## [What you have to do]
Gather all lines in the entries below that include the word "chapter".

★ ★ ★

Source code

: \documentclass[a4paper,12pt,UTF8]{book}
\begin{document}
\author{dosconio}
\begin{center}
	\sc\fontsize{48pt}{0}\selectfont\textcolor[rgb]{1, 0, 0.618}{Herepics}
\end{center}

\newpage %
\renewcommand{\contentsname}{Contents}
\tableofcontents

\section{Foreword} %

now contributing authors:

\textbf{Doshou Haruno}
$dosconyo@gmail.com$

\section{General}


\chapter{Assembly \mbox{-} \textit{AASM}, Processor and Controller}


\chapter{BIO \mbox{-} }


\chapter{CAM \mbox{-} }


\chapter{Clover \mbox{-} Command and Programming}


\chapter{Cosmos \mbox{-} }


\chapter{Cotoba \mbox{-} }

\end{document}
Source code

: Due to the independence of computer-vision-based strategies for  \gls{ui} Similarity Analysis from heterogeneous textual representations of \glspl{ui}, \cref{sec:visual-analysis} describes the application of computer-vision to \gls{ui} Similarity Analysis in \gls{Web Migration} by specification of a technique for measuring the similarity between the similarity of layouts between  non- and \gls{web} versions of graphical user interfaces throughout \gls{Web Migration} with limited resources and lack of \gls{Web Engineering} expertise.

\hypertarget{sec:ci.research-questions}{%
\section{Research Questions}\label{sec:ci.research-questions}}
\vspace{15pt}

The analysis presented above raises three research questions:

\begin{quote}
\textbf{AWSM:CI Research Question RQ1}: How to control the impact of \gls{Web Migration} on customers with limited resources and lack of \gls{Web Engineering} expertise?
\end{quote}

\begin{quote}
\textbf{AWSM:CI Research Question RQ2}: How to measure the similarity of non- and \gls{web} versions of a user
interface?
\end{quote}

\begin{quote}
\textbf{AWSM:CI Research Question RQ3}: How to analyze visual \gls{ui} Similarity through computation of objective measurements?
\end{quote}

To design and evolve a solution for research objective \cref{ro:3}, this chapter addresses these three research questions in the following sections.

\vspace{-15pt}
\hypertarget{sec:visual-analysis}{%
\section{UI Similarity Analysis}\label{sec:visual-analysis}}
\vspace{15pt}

★ ★ ★

## [Completed exercise]
\chapter{Assembly \mbox{-} \textit{AASM}, Processor and Controller}
\chapter{BIO \mbox{-} }
\chapter{CAM \mbox{-} }
\chapter{Clover \mbox{-} Command and Programming}
\chapter{Cosmos \mbox{-} }
\chapter{Cotoba \mbox{-} }
To design and evolve a solution for research objective \cref{ro:3}, this chapter addresses these three research questions in the following sections.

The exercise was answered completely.